Soundwall features the work of two outstanding soloists from two completely different musical worlds. Taylor's collaboration with saxophonist Karsten Vogel was first documented on Experimental Health - one of the very best, if not the best, prog-fusion recordings of the 1990s. Vogel is best known for his work with two of Denmark's most famous rock bands of the 60s and 70s: Burnin' Red Ivanhoe (which also featured avant-jazzers John Tchicai and Hugo Steinmetz) and Secret Oyster. Guitarist Michael Denner is quite well-known as one of the guitarists in a string of successful heavy metal bands from the 1980s to the present; Mercyful Fate, King Diamond, and Force of Evil. Vogel's saxophone work is eloquently and unremittingly part of the jazz world - traces of Dolphy, Parker and Coltrane are easily heard in his fleet, liquid solos. Similarly, Denner's metal guitar work on Soundwall is completely undiluted, though he has a jazzman's chops and fluidity. The fact that Taylor has created a musical world within which both artists can fully express themselves is no mean feat.
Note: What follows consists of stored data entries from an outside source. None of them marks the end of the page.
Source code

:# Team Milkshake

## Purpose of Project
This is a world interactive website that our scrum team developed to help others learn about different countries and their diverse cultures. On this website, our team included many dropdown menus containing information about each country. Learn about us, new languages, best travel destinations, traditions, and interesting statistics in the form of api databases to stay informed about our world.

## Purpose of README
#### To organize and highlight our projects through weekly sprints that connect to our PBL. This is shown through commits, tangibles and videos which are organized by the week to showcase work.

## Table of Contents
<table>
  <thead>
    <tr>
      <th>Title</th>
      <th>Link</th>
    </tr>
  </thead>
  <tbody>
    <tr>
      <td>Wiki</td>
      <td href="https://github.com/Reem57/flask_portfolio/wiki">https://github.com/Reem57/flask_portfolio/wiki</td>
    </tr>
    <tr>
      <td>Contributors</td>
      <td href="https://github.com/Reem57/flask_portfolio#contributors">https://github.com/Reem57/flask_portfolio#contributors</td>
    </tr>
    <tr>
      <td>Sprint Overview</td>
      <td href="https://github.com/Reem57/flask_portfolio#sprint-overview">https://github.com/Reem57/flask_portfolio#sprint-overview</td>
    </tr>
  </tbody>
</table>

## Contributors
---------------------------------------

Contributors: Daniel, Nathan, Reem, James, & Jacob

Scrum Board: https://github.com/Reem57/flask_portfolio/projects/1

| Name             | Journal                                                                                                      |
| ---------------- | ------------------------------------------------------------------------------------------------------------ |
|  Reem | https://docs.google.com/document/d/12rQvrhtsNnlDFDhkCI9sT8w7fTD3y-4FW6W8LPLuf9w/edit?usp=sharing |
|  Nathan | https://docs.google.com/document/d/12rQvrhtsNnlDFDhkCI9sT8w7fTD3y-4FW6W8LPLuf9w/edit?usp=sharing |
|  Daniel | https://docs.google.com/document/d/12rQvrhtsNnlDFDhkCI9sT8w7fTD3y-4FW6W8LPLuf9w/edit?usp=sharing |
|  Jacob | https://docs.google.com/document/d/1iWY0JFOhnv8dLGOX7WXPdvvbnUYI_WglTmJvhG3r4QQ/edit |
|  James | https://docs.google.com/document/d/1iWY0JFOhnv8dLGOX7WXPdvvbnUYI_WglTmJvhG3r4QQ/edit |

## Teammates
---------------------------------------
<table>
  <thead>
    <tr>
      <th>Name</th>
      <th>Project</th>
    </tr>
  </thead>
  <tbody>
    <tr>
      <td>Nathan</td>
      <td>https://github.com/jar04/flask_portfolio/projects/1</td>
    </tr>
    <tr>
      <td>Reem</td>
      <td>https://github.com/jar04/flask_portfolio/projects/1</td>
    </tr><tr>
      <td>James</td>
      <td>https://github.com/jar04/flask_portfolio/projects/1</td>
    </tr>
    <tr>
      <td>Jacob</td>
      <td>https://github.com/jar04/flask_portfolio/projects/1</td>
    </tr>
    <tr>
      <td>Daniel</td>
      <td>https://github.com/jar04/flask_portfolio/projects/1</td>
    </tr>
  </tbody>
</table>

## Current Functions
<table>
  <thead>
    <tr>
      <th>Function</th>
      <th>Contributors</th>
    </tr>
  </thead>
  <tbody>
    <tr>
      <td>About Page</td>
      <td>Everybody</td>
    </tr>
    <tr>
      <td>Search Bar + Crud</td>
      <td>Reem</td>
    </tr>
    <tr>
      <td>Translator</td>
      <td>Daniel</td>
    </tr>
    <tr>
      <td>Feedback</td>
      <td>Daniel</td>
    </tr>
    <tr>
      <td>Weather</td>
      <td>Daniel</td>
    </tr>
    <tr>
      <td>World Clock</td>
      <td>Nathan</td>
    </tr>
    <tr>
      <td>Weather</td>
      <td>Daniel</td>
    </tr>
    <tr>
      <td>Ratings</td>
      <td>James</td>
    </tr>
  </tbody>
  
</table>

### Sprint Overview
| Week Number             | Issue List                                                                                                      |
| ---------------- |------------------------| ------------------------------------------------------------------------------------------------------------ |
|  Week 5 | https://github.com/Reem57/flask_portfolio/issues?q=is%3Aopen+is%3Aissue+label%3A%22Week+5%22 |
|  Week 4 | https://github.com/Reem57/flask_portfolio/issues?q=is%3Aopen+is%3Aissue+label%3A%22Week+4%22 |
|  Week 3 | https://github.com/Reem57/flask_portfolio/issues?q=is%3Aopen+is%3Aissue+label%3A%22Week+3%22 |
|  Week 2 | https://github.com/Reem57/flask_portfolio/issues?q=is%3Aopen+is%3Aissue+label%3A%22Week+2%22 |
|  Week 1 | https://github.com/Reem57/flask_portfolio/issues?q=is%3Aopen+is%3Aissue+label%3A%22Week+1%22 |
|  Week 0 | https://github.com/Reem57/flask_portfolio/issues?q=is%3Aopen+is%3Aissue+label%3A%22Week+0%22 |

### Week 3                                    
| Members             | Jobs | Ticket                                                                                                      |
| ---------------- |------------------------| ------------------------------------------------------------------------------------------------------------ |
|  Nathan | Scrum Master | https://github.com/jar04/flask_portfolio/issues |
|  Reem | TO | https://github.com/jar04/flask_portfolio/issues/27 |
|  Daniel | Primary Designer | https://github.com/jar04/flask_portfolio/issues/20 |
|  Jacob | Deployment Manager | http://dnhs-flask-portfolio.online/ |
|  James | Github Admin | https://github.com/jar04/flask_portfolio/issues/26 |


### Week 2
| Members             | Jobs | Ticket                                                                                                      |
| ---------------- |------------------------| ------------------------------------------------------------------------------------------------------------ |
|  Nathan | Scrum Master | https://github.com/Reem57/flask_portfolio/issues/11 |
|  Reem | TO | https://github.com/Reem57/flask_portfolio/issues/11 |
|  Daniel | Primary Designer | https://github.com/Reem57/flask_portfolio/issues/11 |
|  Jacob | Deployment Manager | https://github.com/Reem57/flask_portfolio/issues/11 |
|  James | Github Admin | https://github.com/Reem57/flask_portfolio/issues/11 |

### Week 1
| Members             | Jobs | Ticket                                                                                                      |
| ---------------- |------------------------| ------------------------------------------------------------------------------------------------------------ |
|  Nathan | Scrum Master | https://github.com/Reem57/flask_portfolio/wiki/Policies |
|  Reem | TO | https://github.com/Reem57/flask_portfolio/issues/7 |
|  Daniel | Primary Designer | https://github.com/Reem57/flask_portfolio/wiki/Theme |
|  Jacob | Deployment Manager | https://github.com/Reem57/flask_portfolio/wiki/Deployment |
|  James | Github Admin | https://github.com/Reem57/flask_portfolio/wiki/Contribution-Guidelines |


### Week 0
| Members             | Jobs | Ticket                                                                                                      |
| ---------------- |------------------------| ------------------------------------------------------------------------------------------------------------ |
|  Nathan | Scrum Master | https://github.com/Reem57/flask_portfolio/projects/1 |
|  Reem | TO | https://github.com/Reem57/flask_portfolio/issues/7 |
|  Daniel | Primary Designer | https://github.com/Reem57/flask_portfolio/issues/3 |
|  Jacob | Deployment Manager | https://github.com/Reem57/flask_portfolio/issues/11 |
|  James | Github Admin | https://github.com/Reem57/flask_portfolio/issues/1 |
The Crimson-ish strut of 'Tag Attack' leads off Soundwall on a dark, turbulent note. Denner, Taylor, and Vogel all trade lightning-fast solos over the tune's clockwork 5/4 rhythm before the feel shifts to a sunny, mellow keyboard progression. The full-on heavy rock riffage of 'Step Aside' is subverted in all manner of ways; Taylor's glockenspiel part is priceless, and Vogel threatens to turn the whole thing into a free-jazz free-for-all with Denner nipping at his heels all the way. The first two-thirds of 'Totally Greek' is a pretty, keyboard-dominated piece with an incredibly catchy melody - the sort of thing that makes me wonder why Taylor isn't doing movie scores. The last third is a crunchy, heavy prog-fusion stomper in 6/8 with more wonderful guitar work. On 'Sandwich,' Vogel's soprano sax solo unfolds quite beautifully over Taylor's continually-shifting keyboard landscapes and Grosell's minimal, yet rather funky, drumming. The CD closes with the urgent, swirling 'Aspx,' which features an excellent and too-brief Denner guitar solo propelled by Taylor's graceful Hammond B-3 organ riff.
On Soundwall Robin Taylor continues to show us that fusion and progressive rock are not stylistic dead-ends. In Karsten Vogel's saxophone solos, we hear the spontaneity and warmth of jazz, in Denner's guitar work we hear the urgency and catharsis of heavy rock, while Taylor's themes, arrangements and instrumental work probe the unexpected musical interfaces between rock, electronic music, jazz, and classical in a consistently entertaining and appealing way. Though he clearly isn't interested in nostalgia, Taylor's music has all the vigor, creativity, and rich textures that we got hooked on during prog rock's salad days.